Answer
\[
\begin{array}{l}
-\vec{w}+\vec{v}=\left\langle\frac{\sqrt{2}+\sqrt{3}}{2}, \frac{-\sqrt{2}+1}{2}\right\rangle \\
\vec{w}+\vec{v}=\left\langle\frac{-\sqrt{2}+\sqrt{3}}{2}, \frac{\sqrt{2}+1}{2}\right.\rangle
\end{array}
\]
Work Step by Step
Let $\vec{v}=\langle a, b\rangle$ be a vector in 2 -space.

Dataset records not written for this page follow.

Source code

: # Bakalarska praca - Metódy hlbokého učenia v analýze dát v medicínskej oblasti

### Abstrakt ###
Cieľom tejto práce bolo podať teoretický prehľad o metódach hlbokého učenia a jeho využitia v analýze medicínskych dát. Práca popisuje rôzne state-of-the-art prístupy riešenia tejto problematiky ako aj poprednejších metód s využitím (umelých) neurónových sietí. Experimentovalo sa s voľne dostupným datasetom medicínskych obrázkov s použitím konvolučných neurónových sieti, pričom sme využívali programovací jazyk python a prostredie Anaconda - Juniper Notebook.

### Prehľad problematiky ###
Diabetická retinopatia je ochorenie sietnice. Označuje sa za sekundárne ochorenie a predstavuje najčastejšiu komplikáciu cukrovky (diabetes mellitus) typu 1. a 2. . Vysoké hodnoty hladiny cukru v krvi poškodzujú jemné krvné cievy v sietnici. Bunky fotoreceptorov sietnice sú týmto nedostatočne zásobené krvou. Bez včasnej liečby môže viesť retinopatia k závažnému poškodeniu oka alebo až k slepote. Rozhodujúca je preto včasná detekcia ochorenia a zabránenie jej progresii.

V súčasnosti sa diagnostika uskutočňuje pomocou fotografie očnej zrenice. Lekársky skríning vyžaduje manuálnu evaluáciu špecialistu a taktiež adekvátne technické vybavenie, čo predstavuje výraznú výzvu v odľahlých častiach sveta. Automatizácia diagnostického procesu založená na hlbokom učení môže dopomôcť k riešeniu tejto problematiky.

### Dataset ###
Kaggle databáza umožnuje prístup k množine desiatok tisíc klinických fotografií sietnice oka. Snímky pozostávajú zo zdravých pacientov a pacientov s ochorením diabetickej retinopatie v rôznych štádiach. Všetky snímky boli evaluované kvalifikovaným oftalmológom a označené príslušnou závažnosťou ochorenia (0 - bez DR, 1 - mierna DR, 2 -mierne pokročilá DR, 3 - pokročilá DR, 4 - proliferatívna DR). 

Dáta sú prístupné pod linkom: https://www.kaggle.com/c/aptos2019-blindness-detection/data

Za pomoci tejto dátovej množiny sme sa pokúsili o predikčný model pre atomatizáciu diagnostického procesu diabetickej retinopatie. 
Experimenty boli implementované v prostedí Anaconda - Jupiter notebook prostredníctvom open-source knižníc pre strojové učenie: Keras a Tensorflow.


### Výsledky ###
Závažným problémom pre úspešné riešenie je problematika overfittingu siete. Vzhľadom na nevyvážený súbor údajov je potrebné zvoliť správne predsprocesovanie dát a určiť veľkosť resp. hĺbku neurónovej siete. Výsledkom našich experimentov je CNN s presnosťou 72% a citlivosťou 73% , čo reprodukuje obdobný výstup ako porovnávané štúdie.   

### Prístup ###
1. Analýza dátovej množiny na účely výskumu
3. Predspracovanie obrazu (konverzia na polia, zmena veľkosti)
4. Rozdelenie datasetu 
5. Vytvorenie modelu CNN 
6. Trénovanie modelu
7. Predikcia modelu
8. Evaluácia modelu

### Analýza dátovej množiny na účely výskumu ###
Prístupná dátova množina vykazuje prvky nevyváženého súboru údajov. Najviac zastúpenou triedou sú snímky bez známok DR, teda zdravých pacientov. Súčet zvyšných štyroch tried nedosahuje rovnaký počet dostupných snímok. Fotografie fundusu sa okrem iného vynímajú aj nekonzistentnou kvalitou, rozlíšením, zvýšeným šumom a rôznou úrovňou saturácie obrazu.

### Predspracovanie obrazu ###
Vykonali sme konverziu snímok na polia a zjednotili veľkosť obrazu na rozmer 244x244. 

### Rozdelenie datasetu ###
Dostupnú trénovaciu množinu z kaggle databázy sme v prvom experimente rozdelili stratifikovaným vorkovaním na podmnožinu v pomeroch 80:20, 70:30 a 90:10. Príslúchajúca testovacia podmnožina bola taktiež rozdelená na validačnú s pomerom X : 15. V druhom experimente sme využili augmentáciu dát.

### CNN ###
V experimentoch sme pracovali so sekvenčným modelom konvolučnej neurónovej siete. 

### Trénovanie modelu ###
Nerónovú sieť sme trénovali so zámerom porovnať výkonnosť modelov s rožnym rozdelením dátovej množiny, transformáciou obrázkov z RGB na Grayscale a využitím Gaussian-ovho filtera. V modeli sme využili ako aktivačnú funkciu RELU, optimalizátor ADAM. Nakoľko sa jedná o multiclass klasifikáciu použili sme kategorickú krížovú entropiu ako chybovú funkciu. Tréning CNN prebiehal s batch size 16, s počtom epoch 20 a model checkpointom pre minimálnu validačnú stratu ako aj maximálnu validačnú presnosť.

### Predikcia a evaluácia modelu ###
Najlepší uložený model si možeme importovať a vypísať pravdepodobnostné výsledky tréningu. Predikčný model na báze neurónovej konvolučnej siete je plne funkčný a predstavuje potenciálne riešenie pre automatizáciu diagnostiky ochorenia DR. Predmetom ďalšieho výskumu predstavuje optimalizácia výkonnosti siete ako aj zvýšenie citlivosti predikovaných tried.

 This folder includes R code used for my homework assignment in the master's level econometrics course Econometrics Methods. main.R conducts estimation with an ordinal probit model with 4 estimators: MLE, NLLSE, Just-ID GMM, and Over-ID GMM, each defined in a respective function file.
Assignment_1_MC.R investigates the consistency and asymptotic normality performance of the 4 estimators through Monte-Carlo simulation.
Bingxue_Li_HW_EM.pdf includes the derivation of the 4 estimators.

The norm of this vector and the angle with respect to the positive $x$ axis are
\[
\begin{aligned}
&\sqrt{b^{2}+a^{2}}=\|\vec{v}\| \\
b / a=\tan \phi &
\end{aligned}
\]
respectively. So
\[
\quad \|\vec{v}\| \sin \phi=b, \|\vec{v}\| \cos \phi=a
\]
and $\vec{v}$ can be written as
\[
\vec{v}=\langle a, b\rangle=\|\vec{v}\|\langle\cos \phi, \sin \phi\rangle
\]
So:
\[
\begin{array}{l}
\vec{v}=\|\vec{v}\|\langle\cos (\pi / \phi), \sin (\pi / 6)\rangle=\left\langle\frac{\sqrt{3}}{2}, \frac{1}{2}\right\rangle \\
\vec{w}=\|\vec{w}\|\left\langle\cos \left(\frac{3 \pi}{4}\right), \sin \left(\frac{3 \pi}{4}\right)\right\rangle=\left\langle-\frac{\sqrt{2}}{2}, \frac{\sqrt{2}}{2}\right\rangle
\end{array}
\]
The components of $-\vec{w}+\vec{v}$ and $\vec{w}+\vec{v}$ are
\[
\begin{array}{l}
\vec{w}+\vec{v}=\left\langle-\frac{\sqrt{2}}{2}, \frac{\sqrt{2}}{2}\right\rangle+\left\langle\frac{\sqrt{3}}{2}, \frac{1}{2}\right\rangle=\left\langle\frac{-\sqrt{2}+\sqrt{3}}{2}, \frac{\sqrt{2}+1}{2}\right\rangle \\
-\vec{w}+\vec{v}=-\left\langle-\frac{\sqrt{2}}{2}, \frac{\sqrt{2}}{2}\right\rangle+\left\langle\frac{\sqrt{3}}{2}, \frac{1}{2}\right\rangle=\left\langle\frac{\sqrt{2}+\sqrt{3}}{2}, \frac{-\sqrt{2}+1}{2}\right\rangle
\end{array}
\]